__EXERCISE PROMPT__: Take every line in the entries that includes the word "center" and copy it.

__Data extracted from a collection__:
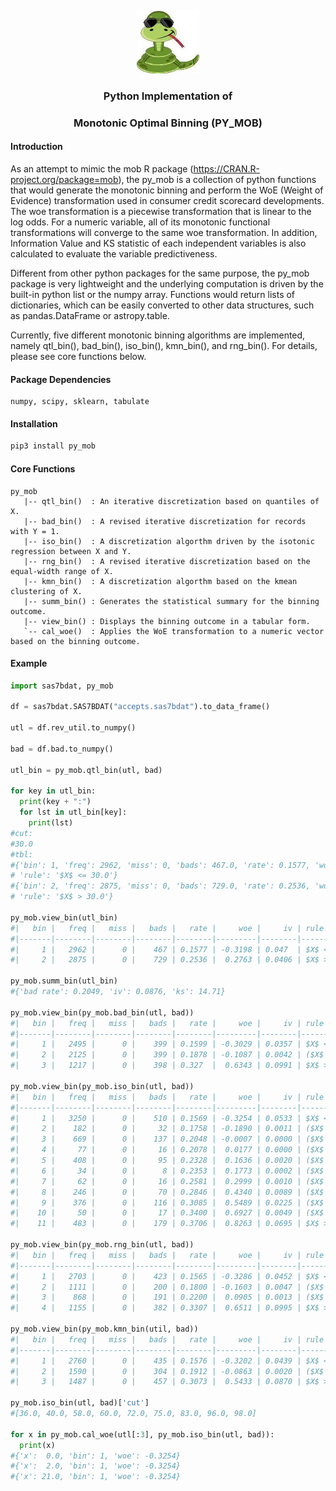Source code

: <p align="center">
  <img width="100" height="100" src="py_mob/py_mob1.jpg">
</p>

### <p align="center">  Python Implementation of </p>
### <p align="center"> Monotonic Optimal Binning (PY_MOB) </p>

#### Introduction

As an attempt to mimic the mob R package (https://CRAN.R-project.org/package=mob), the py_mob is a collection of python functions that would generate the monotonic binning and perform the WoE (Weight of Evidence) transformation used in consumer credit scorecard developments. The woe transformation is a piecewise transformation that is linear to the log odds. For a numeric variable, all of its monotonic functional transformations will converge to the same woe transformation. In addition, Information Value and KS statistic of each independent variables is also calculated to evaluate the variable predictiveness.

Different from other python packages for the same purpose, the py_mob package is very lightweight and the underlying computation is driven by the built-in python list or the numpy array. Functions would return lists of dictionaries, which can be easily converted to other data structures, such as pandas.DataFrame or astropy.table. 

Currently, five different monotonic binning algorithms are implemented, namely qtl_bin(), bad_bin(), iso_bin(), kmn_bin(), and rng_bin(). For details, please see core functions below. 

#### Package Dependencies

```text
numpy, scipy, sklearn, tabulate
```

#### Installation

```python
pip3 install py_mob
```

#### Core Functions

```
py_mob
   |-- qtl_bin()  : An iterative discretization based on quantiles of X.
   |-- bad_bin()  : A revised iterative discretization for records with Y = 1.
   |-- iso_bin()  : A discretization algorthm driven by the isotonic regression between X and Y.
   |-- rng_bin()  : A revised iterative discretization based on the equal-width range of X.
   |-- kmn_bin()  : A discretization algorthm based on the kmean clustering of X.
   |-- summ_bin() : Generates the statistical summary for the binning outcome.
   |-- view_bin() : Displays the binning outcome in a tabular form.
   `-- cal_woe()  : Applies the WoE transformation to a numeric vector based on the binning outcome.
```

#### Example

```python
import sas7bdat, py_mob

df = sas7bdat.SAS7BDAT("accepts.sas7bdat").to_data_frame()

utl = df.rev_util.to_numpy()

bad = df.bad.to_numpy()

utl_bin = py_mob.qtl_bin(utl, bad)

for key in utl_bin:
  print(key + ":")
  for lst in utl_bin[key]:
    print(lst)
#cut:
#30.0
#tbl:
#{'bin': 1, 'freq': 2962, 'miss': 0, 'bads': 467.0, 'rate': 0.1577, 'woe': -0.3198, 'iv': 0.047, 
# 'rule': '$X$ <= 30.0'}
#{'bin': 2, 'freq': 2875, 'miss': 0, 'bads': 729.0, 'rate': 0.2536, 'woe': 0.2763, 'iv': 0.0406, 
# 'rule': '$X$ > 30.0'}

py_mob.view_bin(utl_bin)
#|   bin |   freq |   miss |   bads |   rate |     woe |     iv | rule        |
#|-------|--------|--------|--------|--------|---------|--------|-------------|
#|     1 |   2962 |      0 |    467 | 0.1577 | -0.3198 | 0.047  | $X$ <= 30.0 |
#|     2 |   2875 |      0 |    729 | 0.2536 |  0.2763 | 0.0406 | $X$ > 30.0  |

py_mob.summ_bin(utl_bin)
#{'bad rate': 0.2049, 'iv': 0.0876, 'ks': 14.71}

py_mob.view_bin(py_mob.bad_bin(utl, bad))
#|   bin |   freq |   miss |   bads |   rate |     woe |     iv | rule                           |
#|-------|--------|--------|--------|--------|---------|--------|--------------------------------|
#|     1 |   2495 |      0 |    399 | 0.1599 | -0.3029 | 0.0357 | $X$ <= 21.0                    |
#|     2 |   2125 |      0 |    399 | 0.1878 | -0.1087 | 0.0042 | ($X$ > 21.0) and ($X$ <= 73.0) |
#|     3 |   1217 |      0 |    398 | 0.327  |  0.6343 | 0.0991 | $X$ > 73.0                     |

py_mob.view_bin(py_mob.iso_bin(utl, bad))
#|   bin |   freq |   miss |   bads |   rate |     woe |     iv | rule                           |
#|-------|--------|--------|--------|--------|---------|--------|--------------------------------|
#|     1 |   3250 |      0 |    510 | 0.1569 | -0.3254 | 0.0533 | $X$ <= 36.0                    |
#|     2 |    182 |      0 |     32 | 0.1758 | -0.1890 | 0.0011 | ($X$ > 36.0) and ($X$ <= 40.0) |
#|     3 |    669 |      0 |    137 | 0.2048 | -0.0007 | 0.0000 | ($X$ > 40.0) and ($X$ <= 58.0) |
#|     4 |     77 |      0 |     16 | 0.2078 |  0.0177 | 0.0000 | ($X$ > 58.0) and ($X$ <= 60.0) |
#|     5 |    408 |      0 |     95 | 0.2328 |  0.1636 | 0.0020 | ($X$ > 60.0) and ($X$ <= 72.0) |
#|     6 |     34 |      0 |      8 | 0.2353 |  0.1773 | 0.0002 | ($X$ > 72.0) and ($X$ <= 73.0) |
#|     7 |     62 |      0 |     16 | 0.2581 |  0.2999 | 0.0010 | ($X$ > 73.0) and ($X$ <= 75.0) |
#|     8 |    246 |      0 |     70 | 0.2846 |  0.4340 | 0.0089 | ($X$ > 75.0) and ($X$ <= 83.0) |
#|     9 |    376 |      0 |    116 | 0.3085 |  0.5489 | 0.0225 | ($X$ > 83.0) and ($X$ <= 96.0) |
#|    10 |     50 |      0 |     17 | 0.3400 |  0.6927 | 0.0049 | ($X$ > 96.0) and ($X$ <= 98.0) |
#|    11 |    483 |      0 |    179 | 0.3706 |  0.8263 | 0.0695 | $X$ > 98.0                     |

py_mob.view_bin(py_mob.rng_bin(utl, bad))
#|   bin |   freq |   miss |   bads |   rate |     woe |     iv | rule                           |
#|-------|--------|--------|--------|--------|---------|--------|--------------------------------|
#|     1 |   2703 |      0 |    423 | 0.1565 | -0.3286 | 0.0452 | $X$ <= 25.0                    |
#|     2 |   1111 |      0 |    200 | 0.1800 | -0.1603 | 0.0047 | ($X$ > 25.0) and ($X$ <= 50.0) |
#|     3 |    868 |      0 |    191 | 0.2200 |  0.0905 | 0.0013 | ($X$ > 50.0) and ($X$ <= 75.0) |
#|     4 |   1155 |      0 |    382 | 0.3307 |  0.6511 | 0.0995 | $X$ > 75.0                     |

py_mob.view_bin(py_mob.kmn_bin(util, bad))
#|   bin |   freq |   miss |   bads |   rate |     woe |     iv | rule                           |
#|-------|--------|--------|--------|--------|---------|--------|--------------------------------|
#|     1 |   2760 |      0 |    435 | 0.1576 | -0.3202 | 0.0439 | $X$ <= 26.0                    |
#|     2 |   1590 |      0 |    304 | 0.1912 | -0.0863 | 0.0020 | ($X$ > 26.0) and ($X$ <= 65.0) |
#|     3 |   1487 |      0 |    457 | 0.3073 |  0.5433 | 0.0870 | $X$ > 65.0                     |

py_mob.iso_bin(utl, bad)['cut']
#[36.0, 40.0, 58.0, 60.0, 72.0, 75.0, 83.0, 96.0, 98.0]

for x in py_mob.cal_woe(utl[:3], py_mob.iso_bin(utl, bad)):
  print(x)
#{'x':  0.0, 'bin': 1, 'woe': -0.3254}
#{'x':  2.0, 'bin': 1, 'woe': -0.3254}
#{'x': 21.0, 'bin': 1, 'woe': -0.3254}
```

__RESPONSE TO THE TASK__:
: <p align="center">
### <p align="center">  Python Implementation of </p>
### <p align="center"> Monotonic Optimal Binning (PY_MOB) </p>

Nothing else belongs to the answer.